The amount stolen in the first quarter of this year was less than in any quarter from 2022. This shows better security measures, and suggests a general drop in easy exploits.

TRM Labs reported that the average hacking size fell to $10,5 million from $30 million during the same quarter in 2022. The number of incidents remained the same (around 40), but the average hacking cost also dropped.

The firm said that hacking victims had recovered more than half of the funds stolen in Q1 2023. In March 2023, for example, a hacker took advantage of a bug that existed in Tender.fi code to steal USD 1.5 million. The hacker contacted Tender.fi later and agreed to return funds in exchange of a bug bounty worth $850,000.

Due to its inherent vulnerability, the cryptocurrency ecosystem has been a target of hackers for a long time. The significant decrease in crypto hacks over the first quarter 2023 indicates that the industry is actively addressing the challenges and has implemented proactive security measures.

The market suffered a loss of over $3.7 billion in 2022 due to hacking, scams and other attacks. In 2021, attackers made over $3.2 billion.
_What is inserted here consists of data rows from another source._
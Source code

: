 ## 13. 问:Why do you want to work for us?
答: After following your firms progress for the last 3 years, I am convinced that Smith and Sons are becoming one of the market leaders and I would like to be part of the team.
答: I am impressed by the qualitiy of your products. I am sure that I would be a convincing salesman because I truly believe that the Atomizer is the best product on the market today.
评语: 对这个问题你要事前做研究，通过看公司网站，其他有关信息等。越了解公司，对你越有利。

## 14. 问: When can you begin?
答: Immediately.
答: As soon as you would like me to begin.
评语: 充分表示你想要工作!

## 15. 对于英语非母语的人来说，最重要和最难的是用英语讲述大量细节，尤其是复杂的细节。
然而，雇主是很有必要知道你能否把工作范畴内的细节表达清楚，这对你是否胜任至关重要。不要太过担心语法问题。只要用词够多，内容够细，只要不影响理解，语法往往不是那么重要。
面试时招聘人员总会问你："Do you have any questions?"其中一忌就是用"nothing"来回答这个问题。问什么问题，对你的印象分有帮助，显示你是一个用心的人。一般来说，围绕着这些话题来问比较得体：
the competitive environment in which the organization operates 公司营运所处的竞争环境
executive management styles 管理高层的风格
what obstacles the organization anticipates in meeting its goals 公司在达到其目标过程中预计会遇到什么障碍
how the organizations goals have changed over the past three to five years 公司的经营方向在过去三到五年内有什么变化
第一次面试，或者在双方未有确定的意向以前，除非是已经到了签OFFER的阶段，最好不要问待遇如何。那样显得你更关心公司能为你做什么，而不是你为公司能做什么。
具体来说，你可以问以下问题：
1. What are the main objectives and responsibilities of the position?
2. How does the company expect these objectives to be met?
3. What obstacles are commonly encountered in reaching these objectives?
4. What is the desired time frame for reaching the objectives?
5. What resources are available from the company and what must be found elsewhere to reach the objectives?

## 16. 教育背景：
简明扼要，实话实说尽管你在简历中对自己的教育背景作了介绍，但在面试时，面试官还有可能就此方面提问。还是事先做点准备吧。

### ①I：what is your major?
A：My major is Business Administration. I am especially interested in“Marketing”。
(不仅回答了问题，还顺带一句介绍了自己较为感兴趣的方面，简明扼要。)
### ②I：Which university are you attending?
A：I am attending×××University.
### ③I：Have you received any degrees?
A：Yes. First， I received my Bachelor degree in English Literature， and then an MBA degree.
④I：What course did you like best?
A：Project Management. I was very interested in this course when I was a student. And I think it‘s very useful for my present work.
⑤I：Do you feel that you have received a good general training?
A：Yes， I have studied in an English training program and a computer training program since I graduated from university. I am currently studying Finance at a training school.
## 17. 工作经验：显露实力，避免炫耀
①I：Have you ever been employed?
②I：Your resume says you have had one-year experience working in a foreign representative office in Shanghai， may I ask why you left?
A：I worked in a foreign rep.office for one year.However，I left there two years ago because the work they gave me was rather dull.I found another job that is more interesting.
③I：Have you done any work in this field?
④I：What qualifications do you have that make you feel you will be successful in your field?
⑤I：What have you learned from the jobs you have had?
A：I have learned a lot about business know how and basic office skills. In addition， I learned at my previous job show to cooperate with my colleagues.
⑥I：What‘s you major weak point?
The year 2022 started off even more rocky with a $325-million attack on the popular cross-chain Wormhole service, followed by a $625-million attack on Axie Infinity’s Ronin Bridge, and then $200 million of an exploit of Nomad bridge.

According to TRM Labs the decline in crypto hacks this year could be attributed a variety of factors including improved cybersecurity, stricter regulatory structures and increased collaboration between industry participants.

However, there are still reasons to be concerned.

TRM Labs stated that “unfortunately, this is more likely to be a temporary respite than a trend over the long term.” They added that the majority of the money stolen from crypto platforms or users comes from a few large scale attacks, which can lead the total amount stolen month-to-month to fluctuate dramatically.

The report concluded that “the ten biggest hacks in 2020 accounted for about 75% of the total stolen amount in 2022.”